There are a lot of people who consider anything resembling <html> tags to be a mess, associate them with ASP Classic mistakes, and reject them out of hand. I think that this is a mistake, but I gave up changing the whole world overnight, now I have busy formulating three steps plans that takes a week...
At any rate, consider this output:
<html> <body> <table> <tr> <th>Names</th> </tr> <tr> <td>Ayende</td> </tr> <tr> <td>Rahien</td> </tr> </table> </body> </html>
How would we generate this output using Brail? The classic approach is:
<html> <body> <?brail component Grid, {"source": names}: section header: output "<tr><th>Names</th><tr>" end section item: output "<tr><td>${item}</td><tr>" end end
?> </body> </html>
This works, but it not really Jump-Up-And-Down-All-Excited code. And, of course, some people faint dead away from having to deal with raw HTML, "Give me my components or give me death!"
Now, here is the DSL way of doing it:
<?brail dsl Html: body: component GridComponent, {"source" : names}: section header: tr: th: text "Names" end end end section item: td: text item end end end end end ?>
And this baby produces the same output as the previous one.
Now, you are probably aware that I am not really fond of raising the abstraction level needlessly, so why is this a good thing? Well, because it means that you can now do stuff like this:
dsl.Register(atom) dsl: feed: title: div: text "some content" end end end end
And it will be able to produce semantically correct ATOM feed. (To be exact, it would be if we had an AtomExtension implementation to the new IDslLanguageExtension interface, which we currently don't have).
There are some quirks in the implementation, but it is a very cool direction to go to.
Comments
Nice! And I see it is already in the trunk, I will have to play with that later today!
Still not as nice as haml:
http://haml.hamptoncatlin.com/
If i worked in monorail i would definitely create a haml view engine. And sass too
Given the fact, that html and body tags are usually part of the layout and not of the view itself, the first example is rather strange, as the bulk HTML generation is already done in a component (Grid).
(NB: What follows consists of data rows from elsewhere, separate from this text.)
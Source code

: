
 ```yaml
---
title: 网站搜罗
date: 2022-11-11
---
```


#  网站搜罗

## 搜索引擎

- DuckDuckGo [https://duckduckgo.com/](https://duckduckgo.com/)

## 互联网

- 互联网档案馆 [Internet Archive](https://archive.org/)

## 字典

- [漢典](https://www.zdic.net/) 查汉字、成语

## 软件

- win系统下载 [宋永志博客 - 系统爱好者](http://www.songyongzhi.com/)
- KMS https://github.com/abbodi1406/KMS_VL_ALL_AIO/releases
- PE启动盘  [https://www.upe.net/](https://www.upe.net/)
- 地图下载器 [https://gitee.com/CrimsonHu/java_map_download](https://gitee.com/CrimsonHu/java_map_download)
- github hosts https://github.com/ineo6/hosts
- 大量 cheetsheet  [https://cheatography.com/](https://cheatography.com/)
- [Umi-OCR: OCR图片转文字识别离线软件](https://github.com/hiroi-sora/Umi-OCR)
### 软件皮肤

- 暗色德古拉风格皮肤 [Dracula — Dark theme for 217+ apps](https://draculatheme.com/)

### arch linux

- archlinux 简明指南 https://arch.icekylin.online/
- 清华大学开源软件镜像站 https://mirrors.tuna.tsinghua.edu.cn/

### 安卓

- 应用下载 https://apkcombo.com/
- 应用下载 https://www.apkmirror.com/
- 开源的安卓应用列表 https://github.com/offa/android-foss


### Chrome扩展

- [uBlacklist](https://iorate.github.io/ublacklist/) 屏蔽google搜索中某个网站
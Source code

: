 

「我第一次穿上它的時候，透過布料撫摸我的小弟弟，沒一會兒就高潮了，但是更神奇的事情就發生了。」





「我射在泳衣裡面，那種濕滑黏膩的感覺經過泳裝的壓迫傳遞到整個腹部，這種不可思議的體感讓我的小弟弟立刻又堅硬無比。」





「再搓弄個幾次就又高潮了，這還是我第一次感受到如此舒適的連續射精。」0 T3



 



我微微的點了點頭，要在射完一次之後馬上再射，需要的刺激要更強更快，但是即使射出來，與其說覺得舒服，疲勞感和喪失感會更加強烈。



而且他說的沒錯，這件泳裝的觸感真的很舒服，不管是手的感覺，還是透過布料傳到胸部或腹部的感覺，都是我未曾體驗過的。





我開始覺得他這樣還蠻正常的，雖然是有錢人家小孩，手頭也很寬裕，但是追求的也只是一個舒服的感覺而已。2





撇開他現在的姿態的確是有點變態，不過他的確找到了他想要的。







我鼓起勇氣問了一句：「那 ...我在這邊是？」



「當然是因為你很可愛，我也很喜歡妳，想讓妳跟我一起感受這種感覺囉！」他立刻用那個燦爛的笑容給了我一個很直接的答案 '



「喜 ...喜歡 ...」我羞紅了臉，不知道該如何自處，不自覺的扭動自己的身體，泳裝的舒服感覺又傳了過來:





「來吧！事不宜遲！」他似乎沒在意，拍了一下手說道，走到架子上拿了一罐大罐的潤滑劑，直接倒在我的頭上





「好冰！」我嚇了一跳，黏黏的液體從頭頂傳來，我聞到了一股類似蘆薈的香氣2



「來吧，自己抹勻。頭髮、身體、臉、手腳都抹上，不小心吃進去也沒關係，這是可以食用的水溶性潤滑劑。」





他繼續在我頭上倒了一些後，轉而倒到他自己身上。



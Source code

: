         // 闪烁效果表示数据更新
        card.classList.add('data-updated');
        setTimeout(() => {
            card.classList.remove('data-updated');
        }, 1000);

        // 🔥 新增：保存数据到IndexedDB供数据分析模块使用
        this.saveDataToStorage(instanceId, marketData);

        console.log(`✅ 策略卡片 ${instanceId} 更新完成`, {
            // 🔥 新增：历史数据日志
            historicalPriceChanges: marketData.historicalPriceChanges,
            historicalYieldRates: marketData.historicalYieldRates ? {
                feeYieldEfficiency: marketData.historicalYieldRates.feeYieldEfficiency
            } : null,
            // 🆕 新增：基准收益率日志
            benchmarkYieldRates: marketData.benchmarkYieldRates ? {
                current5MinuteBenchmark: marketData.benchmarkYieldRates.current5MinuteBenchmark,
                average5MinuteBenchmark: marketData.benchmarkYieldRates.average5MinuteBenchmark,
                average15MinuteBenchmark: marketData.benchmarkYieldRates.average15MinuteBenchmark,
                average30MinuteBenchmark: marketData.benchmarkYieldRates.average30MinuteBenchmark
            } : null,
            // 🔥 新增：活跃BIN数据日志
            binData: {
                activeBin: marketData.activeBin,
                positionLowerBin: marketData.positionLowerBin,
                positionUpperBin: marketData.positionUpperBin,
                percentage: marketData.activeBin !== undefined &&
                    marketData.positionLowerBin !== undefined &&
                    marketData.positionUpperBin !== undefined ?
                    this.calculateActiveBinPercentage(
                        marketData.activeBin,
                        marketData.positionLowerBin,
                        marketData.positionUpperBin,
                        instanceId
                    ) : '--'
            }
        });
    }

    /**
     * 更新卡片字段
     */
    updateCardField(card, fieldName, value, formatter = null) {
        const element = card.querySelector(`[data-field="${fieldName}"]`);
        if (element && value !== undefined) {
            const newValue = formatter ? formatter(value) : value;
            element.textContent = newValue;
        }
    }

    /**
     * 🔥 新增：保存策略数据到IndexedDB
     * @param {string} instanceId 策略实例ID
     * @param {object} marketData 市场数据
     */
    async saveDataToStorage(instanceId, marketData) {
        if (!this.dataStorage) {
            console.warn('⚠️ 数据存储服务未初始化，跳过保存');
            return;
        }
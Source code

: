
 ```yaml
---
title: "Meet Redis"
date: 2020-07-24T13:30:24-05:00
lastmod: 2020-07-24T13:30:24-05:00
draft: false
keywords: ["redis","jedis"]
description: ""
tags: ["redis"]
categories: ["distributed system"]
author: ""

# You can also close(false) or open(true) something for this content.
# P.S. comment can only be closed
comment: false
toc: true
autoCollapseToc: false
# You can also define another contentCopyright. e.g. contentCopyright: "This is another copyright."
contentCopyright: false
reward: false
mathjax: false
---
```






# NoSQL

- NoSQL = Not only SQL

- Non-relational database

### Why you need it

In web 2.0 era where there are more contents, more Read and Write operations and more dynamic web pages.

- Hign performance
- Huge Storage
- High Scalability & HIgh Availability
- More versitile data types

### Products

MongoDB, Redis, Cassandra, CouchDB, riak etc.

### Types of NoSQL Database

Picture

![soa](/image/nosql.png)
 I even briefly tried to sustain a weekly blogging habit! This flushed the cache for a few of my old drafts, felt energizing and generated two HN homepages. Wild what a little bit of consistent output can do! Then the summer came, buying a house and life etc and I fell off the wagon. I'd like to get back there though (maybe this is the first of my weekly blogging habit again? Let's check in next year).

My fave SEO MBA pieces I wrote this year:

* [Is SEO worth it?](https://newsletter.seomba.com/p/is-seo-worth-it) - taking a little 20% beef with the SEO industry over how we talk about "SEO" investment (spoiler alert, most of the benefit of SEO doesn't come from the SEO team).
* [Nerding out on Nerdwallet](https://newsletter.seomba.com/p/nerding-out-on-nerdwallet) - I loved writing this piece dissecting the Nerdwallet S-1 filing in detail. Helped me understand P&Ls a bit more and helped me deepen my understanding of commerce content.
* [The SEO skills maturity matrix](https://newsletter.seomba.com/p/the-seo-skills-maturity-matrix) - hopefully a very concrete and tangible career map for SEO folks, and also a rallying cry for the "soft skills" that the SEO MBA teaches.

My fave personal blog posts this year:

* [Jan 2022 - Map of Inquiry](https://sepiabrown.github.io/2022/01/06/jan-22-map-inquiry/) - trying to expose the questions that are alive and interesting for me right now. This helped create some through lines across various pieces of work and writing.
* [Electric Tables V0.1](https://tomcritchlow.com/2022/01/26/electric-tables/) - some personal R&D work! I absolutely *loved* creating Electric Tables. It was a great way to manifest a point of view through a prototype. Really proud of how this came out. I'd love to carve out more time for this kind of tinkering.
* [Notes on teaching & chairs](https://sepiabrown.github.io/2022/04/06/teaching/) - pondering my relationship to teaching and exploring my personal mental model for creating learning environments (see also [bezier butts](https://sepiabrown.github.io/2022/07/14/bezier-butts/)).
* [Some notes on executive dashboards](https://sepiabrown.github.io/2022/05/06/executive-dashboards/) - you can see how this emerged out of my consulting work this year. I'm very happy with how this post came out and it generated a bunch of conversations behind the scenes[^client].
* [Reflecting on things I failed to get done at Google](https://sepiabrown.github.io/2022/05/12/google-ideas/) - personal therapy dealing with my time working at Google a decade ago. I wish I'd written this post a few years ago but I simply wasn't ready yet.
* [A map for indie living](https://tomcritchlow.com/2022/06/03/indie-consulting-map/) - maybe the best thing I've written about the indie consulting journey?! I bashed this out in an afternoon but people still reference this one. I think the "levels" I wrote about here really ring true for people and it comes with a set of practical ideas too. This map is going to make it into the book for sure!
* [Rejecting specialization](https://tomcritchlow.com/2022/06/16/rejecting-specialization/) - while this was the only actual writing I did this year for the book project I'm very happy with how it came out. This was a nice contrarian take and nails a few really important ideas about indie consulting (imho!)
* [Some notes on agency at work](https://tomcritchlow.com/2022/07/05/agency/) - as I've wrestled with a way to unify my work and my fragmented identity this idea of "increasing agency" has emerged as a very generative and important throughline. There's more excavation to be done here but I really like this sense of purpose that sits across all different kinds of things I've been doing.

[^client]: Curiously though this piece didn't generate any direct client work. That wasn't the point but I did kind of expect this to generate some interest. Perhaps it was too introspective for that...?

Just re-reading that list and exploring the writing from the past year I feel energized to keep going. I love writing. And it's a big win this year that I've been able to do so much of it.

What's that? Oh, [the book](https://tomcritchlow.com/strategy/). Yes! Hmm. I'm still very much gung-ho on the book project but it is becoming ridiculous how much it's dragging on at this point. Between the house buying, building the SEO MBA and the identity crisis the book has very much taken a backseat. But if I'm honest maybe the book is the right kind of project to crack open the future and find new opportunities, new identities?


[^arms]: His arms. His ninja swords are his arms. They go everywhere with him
Second, when I remember how much pain it is to generate a simple link with MonoRails helper, I'm fine with HTML most of the time, but as you said, there are people who start shivering when their eyes catch angled brackets...
You can use it with the layout as well, and the tests has a sample of using that.
I just wanted to show a complete example
What about attributes?
I want to like Monorail / Brail / Boo, but I just don't see the value.
I don't want to spend another n cycles learning a new programming language that is off the beaten path and seems to be champtioned by rebellious malcontents. Especially when new things that I am burning valuable time learning seem to obsolete the whole rationale behind Boo itself anyway. Things like inferred delegates, things like type inference, I'm reading the "Boo Manifesto" and it seems like this stuff has already been address by MS in .NET 3.5
Please convince me I'm wrong? I must be missing something, but what?
I take offense at that, to tell you the truth.
If you think that .Net 3.5 gives you all of that, feel free to use that, I have looked at that, and I am not seeing the option to make it work with the flexibility that I need to have. C# 3.0 has a few crumbles of this stuff, Boo has boat loads of it, and it is a significant difference.
Sorry, no offense intended at all and I didn't mean that to be written that way. I was just trying to make an observation (using the observer pattern) and didnt express myself well (I will try expression blend)
I think the main fun of this is on xml generation. I agree with Ayende that in most cases HTML does not require such hassle. But in generating hierarchical document like xml, dsl like this has a lot of value. The fact is such script is way more easy to understand and use than using XmlWriter stuff.
By the way, El, have you seen rxml from RoR? I think if you read that before you would pick up what Ayende said easier on this particular example.
My magic 8-ball says I will create a FormBuilder dsl with this.